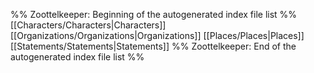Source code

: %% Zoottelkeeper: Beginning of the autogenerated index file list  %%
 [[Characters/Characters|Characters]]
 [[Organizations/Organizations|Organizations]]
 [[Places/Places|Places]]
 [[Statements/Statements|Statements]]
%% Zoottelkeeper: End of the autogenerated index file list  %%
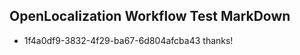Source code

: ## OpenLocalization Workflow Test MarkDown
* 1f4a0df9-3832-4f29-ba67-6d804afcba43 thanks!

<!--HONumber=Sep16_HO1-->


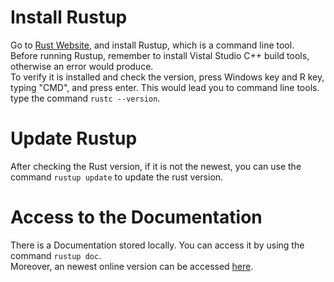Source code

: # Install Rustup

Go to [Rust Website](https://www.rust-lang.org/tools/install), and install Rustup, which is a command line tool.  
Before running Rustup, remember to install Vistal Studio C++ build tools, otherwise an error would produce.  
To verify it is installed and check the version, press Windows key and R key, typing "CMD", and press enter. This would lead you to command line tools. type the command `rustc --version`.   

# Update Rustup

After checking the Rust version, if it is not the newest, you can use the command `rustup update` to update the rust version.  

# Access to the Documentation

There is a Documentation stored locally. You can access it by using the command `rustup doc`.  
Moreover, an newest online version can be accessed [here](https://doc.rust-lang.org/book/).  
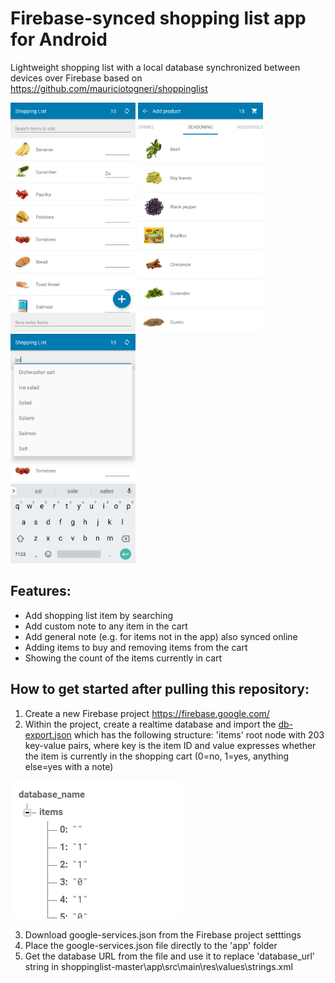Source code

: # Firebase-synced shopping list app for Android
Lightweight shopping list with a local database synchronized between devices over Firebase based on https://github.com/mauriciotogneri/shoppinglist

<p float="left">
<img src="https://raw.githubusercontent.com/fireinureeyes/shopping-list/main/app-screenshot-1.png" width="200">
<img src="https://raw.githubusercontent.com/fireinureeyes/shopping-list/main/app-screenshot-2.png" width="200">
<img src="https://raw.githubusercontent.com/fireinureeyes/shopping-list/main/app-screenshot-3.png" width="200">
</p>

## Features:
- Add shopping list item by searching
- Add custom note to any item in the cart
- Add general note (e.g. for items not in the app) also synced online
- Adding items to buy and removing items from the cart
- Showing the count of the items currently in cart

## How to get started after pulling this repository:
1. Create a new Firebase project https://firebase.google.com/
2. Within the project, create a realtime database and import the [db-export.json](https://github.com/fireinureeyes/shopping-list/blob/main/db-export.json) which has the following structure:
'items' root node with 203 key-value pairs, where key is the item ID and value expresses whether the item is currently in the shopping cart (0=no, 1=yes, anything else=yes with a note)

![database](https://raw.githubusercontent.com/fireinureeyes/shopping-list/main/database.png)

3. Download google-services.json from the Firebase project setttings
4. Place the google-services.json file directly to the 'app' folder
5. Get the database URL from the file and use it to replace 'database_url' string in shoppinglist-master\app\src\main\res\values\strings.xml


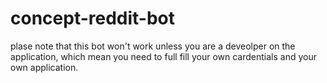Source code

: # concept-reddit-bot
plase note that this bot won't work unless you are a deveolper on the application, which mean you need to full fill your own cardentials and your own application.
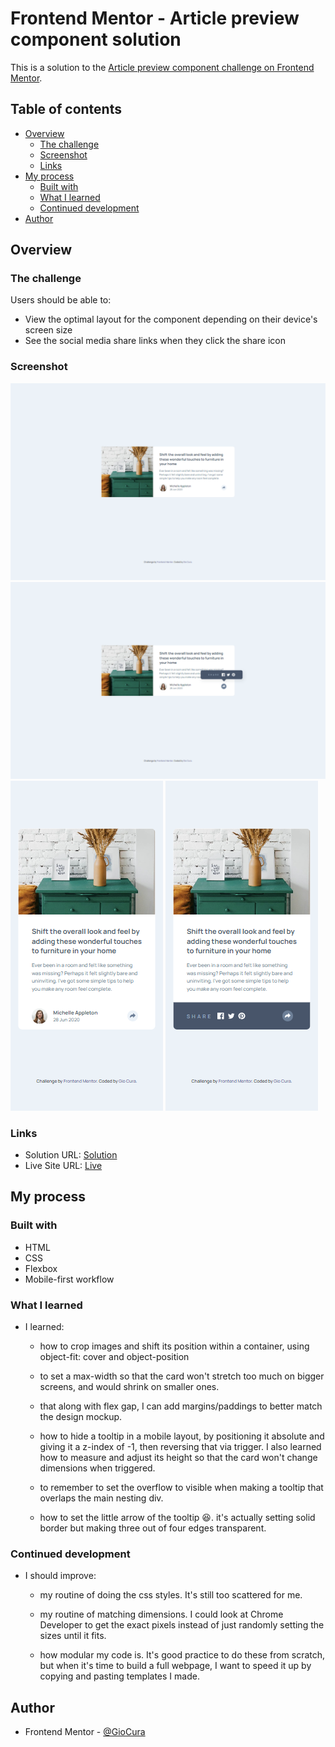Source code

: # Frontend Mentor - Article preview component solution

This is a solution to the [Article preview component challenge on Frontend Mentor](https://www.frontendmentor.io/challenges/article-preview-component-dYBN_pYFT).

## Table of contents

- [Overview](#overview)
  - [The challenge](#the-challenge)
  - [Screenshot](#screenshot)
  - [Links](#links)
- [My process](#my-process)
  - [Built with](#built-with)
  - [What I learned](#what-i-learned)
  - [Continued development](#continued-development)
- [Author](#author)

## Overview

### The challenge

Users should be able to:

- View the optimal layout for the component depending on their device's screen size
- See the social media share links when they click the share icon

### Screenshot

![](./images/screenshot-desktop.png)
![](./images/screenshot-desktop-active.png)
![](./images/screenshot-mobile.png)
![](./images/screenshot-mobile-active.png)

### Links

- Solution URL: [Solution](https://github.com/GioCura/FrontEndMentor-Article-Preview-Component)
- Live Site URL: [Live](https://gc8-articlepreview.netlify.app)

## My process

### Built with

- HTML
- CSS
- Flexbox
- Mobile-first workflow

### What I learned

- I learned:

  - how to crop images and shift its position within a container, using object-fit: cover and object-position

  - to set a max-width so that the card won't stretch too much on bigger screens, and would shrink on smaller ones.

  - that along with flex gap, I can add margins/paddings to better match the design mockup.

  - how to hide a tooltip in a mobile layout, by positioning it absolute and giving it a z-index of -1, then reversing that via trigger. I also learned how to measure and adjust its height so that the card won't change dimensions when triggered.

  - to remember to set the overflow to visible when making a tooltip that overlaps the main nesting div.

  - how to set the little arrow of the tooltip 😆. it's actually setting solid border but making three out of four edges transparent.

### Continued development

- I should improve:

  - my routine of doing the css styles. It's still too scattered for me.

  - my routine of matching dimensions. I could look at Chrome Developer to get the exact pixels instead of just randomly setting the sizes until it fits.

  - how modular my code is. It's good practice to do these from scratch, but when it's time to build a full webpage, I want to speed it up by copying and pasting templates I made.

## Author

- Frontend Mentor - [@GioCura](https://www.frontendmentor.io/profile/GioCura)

* * *

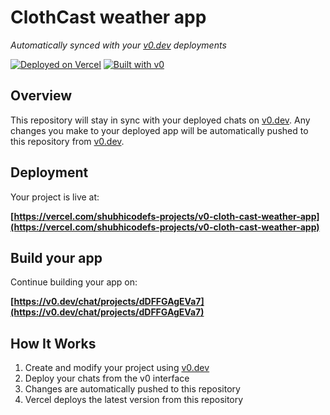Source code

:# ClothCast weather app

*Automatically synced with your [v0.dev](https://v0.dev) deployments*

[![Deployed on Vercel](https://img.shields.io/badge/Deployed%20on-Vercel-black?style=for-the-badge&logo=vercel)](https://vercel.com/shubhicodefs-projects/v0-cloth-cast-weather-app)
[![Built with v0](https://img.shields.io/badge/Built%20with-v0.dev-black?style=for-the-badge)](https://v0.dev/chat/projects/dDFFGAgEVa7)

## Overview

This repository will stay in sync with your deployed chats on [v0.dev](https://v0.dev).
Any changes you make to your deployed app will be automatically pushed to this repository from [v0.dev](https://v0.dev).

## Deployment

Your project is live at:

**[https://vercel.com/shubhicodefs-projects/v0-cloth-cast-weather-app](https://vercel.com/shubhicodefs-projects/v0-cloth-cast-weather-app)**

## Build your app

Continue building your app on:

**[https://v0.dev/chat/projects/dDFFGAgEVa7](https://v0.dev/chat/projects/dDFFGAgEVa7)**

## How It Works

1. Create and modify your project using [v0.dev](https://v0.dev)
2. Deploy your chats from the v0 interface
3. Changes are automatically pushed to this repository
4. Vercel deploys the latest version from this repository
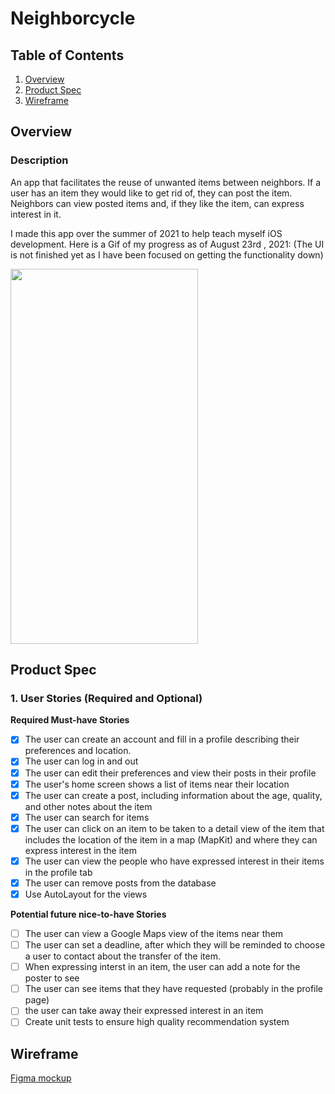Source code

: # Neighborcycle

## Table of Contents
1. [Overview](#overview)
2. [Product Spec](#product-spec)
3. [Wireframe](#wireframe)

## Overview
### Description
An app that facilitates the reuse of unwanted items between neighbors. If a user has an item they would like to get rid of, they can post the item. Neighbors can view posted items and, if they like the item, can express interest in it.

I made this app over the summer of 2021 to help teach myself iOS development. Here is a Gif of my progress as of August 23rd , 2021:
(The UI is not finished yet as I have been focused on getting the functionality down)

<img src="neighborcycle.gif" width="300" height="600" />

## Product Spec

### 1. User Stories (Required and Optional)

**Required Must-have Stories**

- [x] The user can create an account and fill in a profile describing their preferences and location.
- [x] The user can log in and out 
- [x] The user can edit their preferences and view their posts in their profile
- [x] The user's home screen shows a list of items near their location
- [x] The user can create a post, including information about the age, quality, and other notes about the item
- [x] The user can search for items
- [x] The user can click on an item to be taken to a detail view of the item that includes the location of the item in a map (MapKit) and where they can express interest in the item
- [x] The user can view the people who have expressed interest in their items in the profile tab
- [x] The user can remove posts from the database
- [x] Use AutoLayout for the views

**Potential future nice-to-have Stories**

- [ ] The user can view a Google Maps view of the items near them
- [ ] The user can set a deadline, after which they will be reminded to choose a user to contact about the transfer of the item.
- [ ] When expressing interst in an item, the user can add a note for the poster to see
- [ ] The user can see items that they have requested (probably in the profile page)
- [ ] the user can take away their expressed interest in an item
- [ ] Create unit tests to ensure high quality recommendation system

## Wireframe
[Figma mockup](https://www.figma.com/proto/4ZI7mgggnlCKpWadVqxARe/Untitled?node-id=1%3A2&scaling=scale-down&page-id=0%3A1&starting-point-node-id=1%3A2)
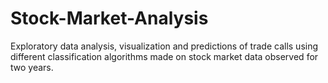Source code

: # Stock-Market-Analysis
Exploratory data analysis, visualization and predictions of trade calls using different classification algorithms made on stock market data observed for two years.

**Assignment:** For each line above that contains the word "challenge", make a copy.

**Finished exercise:**
This is a solution to the [Article preview component challenge on Frontend Mentor](https://www.frontendmentor.io/challenges/article-preview-component-dYBN_pYFT).
  - [The challenge](#the-challenge)
### The challenge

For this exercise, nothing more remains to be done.